• **WORK TASK**:
Filter the entries below, keeping only lines with the word "person".

Items from a dataset
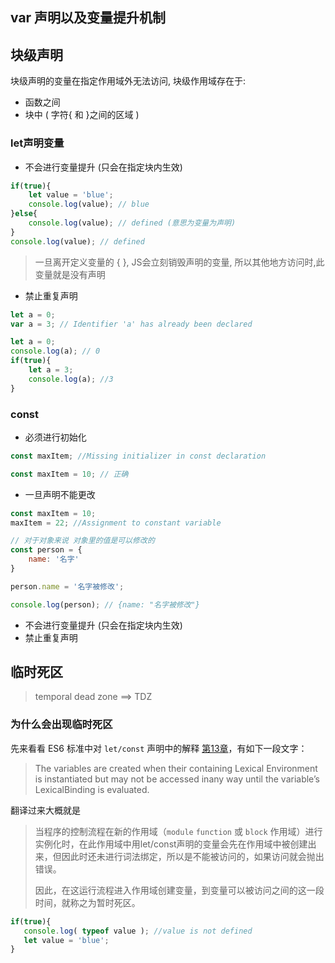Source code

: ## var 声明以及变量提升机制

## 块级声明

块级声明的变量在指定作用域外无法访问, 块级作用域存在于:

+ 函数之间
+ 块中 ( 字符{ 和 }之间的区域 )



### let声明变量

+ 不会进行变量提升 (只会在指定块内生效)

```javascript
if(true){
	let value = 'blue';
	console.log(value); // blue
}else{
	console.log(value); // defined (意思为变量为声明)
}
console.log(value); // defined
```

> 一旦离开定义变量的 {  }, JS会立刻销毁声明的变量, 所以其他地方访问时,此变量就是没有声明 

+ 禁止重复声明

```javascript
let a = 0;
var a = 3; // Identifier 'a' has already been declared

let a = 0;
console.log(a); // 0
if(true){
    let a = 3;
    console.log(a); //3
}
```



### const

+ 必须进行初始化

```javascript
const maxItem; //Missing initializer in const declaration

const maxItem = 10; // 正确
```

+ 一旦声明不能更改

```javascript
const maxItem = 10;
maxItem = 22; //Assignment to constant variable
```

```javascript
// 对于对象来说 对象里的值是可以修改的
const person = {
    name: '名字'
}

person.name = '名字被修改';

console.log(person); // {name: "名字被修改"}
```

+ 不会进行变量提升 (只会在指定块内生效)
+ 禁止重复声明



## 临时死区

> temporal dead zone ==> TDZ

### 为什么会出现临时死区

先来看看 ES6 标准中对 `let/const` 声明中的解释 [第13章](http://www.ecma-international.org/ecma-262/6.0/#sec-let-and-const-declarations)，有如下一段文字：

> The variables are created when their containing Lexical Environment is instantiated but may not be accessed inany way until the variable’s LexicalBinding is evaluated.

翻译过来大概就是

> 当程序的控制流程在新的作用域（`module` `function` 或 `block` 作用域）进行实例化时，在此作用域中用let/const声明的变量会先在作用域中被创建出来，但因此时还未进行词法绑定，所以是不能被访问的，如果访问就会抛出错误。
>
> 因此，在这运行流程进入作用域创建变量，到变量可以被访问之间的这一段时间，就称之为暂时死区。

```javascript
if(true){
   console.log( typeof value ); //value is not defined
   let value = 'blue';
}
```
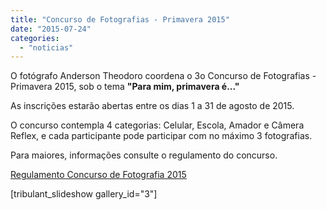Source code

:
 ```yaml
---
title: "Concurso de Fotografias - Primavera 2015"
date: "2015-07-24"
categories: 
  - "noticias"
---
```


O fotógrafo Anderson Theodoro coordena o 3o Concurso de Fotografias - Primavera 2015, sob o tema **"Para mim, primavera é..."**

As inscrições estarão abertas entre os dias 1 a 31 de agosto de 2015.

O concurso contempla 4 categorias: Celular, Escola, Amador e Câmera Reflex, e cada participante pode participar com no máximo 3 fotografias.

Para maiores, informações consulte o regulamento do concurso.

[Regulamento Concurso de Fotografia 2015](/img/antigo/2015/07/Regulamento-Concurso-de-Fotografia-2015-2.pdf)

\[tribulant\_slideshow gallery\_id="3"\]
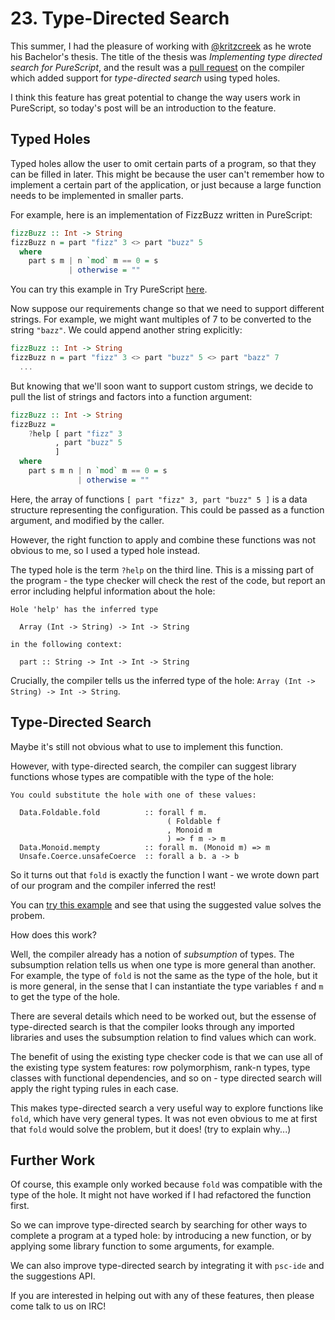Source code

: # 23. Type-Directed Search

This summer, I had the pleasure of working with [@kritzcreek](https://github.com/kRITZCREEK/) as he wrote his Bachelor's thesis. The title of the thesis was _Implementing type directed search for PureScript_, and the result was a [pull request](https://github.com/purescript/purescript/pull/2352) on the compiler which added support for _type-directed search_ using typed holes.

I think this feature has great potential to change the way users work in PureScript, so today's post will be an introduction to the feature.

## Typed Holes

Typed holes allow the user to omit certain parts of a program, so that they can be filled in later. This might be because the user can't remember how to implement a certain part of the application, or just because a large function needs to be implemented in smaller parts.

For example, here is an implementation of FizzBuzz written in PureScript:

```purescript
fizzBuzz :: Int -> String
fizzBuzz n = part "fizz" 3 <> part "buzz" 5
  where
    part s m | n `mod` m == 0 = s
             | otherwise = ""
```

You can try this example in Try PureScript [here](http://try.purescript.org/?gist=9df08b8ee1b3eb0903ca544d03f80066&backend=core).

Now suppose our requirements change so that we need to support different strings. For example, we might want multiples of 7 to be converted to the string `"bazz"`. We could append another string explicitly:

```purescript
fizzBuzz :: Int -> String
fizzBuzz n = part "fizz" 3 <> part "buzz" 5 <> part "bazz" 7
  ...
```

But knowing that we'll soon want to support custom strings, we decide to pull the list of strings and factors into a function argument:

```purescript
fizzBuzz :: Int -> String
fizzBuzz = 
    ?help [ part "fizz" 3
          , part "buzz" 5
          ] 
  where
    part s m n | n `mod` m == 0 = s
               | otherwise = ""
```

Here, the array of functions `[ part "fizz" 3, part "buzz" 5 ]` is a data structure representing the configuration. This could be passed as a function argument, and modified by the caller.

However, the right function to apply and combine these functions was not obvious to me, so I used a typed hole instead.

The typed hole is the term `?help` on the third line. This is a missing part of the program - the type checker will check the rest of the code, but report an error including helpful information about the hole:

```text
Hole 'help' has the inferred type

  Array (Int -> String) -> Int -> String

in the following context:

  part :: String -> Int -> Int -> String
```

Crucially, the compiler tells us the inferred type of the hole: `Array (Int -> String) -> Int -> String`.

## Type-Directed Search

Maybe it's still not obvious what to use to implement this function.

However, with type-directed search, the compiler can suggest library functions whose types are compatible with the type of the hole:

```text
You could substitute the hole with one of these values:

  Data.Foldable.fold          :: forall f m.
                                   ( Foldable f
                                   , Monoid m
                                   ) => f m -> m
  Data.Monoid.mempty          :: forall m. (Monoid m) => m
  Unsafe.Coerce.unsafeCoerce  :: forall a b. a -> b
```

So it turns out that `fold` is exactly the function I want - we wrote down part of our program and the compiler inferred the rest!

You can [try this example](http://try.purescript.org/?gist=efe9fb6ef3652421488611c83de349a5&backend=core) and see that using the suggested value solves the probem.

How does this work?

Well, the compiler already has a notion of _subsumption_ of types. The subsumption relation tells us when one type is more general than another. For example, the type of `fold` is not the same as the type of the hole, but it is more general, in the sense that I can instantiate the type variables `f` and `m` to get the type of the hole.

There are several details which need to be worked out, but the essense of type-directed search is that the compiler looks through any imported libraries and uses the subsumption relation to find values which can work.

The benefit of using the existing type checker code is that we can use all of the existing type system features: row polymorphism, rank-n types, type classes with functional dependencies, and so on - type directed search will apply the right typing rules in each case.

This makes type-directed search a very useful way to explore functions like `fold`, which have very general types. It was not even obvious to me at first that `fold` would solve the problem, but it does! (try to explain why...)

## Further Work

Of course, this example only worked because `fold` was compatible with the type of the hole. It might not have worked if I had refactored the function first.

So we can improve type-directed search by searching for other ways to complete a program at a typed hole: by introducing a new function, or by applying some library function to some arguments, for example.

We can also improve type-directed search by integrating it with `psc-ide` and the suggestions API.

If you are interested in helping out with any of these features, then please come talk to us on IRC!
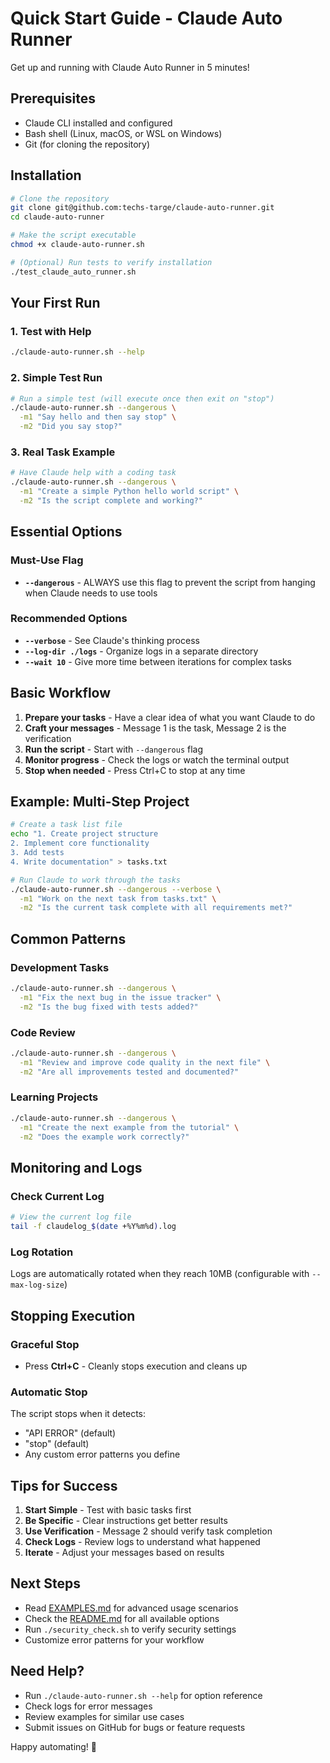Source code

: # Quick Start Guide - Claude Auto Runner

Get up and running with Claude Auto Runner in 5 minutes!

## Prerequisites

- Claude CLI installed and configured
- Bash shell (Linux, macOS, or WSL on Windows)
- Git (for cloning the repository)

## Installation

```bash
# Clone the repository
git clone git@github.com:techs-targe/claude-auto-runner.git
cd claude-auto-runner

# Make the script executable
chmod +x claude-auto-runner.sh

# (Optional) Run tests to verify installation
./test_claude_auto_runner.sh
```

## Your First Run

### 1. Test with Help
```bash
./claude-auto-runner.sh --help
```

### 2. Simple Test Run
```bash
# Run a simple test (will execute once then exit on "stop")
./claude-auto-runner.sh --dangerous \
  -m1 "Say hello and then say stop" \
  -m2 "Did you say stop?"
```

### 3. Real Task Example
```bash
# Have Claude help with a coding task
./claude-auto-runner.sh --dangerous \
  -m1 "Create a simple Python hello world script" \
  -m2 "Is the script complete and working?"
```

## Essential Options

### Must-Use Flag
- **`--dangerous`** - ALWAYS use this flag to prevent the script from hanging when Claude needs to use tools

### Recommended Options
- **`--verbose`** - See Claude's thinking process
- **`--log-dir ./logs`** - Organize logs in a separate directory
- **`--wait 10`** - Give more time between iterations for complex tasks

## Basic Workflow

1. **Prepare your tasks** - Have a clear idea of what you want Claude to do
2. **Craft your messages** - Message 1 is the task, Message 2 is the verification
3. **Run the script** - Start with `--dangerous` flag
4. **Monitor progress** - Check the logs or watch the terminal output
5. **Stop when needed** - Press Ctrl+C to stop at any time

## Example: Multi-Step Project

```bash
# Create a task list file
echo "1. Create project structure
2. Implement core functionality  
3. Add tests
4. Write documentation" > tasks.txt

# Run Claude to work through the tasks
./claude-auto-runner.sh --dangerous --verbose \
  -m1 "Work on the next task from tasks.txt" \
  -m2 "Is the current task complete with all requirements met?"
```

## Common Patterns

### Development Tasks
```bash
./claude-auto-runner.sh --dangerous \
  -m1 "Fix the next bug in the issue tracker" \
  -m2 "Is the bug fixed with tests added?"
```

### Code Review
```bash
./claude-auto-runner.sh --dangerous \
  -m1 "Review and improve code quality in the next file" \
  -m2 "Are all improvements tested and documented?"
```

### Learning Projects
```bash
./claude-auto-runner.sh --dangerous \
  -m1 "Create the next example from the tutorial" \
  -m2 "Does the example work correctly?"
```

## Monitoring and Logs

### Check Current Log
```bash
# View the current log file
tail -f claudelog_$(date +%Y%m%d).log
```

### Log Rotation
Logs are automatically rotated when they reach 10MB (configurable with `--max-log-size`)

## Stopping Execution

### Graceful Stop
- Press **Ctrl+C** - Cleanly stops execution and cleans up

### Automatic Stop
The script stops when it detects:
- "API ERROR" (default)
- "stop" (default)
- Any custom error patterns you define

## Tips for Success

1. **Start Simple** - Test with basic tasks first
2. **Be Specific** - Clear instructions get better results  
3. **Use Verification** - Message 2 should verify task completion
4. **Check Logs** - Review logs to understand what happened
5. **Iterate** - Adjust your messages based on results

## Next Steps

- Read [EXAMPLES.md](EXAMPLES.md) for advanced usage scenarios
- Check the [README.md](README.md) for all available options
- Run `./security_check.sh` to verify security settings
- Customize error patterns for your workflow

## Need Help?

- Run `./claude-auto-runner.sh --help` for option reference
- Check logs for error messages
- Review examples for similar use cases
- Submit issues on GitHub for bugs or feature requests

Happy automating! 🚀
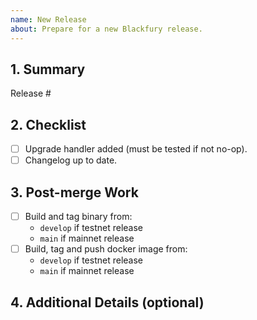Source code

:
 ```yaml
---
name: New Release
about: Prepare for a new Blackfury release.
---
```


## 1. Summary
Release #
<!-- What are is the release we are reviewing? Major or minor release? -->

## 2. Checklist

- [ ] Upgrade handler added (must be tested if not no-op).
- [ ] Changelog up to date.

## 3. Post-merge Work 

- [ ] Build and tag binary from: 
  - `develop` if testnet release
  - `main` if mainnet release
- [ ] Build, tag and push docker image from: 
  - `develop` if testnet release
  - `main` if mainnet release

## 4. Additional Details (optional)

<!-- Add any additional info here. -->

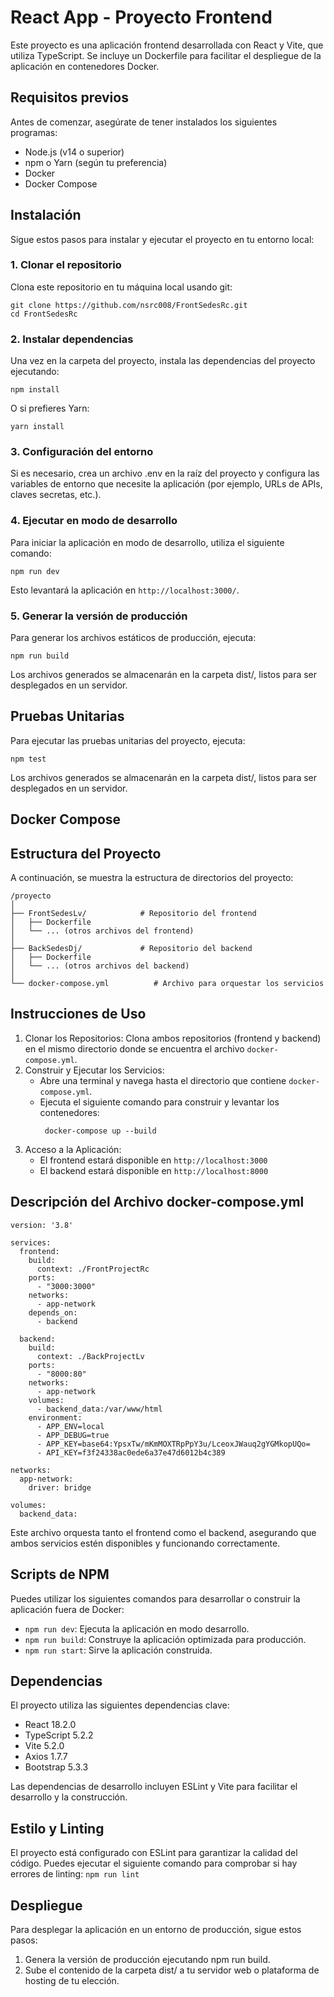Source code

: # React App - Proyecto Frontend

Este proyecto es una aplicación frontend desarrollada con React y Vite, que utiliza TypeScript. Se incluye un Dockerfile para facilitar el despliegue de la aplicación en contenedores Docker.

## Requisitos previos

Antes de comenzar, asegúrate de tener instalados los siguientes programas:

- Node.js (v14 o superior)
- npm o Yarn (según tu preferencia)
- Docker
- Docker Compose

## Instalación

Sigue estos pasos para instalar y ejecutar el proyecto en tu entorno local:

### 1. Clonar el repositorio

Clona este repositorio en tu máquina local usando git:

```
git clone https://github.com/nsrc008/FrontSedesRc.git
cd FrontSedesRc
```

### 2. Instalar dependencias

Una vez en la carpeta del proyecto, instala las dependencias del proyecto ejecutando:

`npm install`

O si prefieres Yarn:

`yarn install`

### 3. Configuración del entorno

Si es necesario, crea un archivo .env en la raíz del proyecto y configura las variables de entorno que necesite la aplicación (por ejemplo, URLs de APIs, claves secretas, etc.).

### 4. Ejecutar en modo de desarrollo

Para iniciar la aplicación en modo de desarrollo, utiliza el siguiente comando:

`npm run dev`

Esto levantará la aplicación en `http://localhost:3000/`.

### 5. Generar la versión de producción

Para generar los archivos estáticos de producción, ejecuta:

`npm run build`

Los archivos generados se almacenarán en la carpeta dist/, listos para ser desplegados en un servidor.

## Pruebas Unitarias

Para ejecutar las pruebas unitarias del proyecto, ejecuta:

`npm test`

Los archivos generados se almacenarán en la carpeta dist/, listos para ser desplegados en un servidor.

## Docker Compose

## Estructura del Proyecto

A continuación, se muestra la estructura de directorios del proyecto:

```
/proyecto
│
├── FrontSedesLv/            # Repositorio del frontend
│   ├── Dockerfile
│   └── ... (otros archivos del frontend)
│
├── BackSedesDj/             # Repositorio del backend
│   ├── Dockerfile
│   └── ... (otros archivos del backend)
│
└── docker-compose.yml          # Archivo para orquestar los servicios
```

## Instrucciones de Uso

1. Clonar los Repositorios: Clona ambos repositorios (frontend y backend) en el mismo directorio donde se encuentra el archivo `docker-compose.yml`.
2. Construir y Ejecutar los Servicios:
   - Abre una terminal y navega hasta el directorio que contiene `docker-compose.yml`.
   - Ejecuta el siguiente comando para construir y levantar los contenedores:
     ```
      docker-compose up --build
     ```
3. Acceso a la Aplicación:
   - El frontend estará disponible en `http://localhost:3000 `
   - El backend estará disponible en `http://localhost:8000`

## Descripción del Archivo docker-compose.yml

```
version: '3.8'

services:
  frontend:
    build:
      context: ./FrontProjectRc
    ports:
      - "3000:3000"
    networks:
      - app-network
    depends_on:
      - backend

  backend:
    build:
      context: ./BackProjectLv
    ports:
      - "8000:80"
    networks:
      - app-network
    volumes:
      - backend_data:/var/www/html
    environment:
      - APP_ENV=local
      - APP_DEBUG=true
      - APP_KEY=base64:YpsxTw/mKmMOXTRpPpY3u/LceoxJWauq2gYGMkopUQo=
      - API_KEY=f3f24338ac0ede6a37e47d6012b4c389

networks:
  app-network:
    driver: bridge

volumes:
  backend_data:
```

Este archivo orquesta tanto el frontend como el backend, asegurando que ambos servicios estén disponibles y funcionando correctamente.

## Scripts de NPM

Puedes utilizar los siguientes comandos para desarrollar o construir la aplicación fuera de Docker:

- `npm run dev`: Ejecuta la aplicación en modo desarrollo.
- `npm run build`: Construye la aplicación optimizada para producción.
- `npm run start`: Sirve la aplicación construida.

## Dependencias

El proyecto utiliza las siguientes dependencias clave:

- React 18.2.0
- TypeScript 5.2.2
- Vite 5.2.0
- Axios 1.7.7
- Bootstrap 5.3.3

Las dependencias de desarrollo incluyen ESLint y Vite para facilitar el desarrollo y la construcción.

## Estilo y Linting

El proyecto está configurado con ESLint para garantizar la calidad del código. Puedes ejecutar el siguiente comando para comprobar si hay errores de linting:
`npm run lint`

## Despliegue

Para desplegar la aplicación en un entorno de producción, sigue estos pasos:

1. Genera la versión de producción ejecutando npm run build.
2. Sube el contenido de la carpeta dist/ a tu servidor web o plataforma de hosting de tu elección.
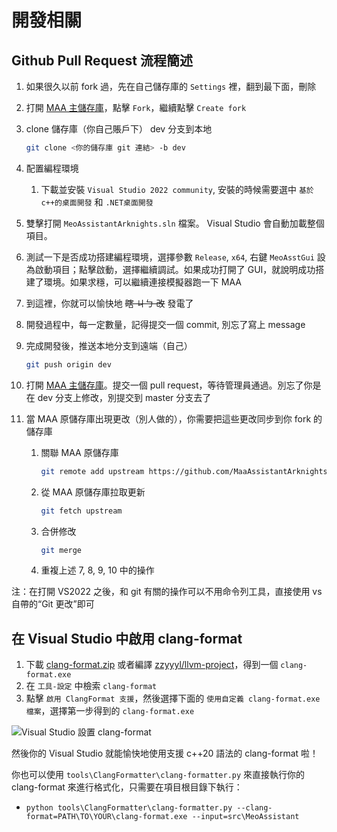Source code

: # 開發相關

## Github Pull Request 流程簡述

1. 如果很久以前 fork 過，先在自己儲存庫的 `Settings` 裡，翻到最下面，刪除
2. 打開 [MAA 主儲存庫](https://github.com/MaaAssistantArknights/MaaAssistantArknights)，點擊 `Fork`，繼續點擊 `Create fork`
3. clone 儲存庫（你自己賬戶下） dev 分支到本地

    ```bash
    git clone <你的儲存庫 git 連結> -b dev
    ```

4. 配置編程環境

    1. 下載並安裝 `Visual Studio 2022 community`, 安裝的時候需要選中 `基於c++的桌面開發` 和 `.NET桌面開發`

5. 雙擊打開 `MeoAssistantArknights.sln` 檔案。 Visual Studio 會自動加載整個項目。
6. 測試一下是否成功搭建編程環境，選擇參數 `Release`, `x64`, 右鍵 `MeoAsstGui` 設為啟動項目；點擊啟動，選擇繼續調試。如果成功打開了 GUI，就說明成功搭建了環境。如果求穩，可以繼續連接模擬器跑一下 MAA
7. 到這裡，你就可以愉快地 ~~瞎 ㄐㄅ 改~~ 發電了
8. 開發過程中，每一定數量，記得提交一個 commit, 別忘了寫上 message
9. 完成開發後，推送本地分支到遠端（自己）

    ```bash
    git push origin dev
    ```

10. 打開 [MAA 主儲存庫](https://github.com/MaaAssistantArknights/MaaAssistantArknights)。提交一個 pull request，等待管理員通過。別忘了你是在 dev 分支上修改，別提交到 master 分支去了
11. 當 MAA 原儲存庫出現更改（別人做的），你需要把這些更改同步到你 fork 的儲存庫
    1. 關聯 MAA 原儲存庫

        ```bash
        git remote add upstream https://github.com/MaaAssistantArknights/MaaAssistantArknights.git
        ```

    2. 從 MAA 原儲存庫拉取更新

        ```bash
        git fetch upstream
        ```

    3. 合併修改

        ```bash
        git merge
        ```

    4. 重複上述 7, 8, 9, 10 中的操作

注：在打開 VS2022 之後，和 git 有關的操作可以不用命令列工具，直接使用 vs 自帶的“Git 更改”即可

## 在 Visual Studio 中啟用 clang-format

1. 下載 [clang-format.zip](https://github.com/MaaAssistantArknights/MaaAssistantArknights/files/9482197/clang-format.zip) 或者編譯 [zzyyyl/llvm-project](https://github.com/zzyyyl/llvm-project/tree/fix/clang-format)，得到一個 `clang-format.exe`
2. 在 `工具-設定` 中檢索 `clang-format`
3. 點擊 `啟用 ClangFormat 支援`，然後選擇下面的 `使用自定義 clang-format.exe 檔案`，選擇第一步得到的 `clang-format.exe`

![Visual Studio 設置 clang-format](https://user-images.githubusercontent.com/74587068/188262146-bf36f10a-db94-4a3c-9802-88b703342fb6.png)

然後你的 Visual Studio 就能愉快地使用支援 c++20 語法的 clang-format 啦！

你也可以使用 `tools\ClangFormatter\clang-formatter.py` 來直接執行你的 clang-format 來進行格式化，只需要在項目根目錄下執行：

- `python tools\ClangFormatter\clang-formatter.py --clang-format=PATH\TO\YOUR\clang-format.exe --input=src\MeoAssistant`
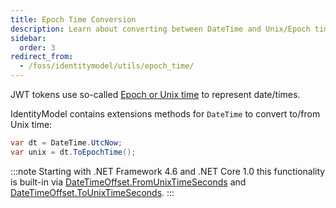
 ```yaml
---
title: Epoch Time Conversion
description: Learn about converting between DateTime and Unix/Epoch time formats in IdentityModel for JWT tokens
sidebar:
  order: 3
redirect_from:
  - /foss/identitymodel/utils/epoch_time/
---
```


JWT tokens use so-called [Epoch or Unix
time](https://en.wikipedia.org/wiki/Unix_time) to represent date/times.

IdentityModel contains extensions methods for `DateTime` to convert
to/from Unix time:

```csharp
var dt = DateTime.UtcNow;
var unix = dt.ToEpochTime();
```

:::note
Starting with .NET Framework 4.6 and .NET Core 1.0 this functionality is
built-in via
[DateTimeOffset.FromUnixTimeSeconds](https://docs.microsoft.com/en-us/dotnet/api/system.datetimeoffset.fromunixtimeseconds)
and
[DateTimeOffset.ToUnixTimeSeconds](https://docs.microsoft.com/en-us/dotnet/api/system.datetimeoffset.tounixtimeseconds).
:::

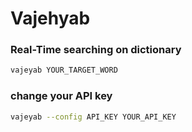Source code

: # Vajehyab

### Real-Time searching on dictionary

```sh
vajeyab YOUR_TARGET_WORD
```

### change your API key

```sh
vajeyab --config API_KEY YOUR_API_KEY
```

• **ANSWER TO THE EXERCISE**:
const person = {
person.name = '名字被修改';
console.log(person); // {name: "名字被修改"}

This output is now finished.